As you were writing your comment, I was also thinking that the imagery shows that she's home waiting... when, in reality, I'd rather that she just happened, on this night, to get home more quickly than I. If the roles were reversed, then I'd have started the fire, opened the wine, warmed up the couch and cozied up the den for us.

Anonymous said...

Wow. Very specific. Nicely done. Lovely.
I'm still pondering...and coming up with new and different descriptions every hour.
*Rainbow Girl*

Robert Zamees said...

I've always wanted to walk side-by-side with a loving partner... the realization that there will be days when she needs to lead, I need to be led or I need to lead... but most days, we tackle things together.

Robert Zamees said...

You go, RainBOW!

Anonymous said...

That reminds of something I read awhile back and now cannot find. A woman was saying her ideal relationship is one in which the leaning was shared...knowing there would be times he would need to lean on her, times she would need to lean on him. Days she needed him to lean on her and days he needed her to lean on him...and all the other times, just leaning on each other. It was lovely and very well written and now I'm kicking myself for not saving it.
*Rainbow*

Robert Zamees said...

Yes, that is exactly how I feel! You nailed it, Rainbow!

Color [Me] Happy said...

My life is just the way I made it: good!

When reflecting about what I want my life to look like, I would have to break it down into years. What do I want it to look like it 5, 10 15 years from now.
Well my friend, those answers are different in a most wonderful way.
When you realize that this is your life and that you own it + are responsible for it, it just makes sense.
{Mandy}

Tess said...

I want my life to look like a Jackson Pollock painting.
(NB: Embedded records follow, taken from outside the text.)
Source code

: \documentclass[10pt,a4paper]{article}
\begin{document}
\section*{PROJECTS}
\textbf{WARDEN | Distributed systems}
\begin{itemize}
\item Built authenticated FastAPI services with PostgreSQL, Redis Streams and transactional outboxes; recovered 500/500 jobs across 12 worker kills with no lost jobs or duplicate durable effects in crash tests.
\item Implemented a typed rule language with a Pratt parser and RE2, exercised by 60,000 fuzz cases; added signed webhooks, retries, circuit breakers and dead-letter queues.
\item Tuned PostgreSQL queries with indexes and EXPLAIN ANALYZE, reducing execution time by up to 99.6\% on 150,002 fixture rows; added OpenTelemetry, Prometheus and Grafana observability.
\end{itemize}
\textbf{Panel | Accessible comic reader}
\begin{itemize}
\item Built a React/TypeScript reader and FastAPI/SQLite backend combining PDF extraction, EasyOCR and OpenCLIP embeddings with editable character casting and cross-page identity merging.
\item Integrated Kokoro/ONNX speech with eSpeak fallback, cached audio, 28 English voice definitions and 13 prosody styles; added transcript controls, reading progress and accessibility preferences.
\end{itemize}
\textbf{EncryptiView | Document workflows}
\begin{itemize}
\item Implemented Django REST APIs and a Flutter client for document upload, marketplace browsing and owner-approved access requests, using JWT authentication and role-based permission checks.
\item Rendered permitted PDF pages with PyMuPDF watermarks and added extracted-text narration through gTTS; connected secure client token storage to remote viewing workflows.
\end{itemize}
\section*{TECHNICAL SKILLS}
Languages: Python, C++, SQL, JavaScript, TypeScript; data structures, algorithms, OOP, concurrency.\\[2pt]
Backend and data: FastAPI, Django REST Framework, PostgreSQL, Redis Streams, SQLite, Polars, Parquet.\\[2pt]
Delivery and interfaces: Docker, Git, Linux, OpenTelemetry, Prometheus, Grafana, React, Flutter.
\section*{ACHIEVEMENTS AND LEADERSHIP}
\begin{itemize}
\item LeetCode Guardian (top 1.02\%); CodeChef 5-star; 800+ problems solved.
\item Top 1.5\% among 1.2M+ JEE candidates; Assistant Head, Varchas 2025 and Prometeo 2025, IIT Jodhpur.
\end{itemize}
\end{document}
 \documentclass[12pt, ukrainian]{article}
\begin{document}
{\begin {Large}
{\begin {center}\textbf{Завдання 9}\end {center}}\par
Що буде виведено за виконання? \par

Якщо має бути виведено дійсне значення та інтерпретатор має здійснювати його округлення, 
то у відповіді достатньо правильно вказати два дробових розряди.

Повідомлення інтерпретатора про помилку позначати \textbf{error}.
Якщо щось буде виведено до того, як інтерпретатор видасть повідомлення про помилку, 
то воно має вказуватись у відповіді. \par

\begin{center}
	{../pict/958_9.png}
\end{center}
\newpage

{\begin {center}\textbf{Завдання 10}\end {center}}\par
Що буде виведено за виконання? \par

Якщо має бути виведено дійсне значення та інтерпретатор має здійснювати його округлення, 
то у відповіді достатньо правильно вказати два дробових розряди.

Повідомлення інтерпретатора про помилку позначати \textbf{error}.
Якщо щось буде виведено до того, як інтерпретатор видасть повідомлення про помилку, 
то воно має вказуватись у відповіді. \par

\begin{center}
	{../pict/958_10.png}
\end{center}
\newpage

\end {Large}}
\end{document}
Sometimes chaotic and intense, but always full of passion.

Sometimes colorful and bright, sometimes without color, but always with the same energy.

Sometimes feeling aimless and unsure about where it's going, but always heading in a direction that ends with an expressive masterpiece.

Pollock has said when he paints, he doesn't know what it will look like when he's done. But when he's done he's done. That sounds pretty good to me. Living life to its fullest, and then when it's done, it's done.

I want to fill my canvas. I hope others will like what they see when I'm done... but if they don't then maybe they just didn't understand.

Anonymous said...

A quote I found today seems to sum it up nicely...

"I may still not know what I want to be when I grow up, but I do know that someday I want to live in a house filled with my books and travel souvenirs. And the walls that aren't covered in bookshelves will be covered with photos of my family and friends. When I leave the house I will be going to a job I love, and I'll return to a person I love. So, that's the dream I'm working on." - Amber Morley

Nice, eh?

Robert Zamees said...

Hmmm, I'm not sure how I feel about that last answer... it must be because I spent a day talking about the world compared to America and the quote is a very American ideal... in that it's self-centered.

Anonymous said...

Understand your point and agree...then again, the title of your post was "What do I want MY life to look like?".

Robert Zamees said...

So very true... and so very hard to remember that I did say "my" life when I've come to believe that in order to do more good in the world, and really make a difference, we have to be less self-centered.

In fact, I should probably look at how I want MY life to look again with these glasses on.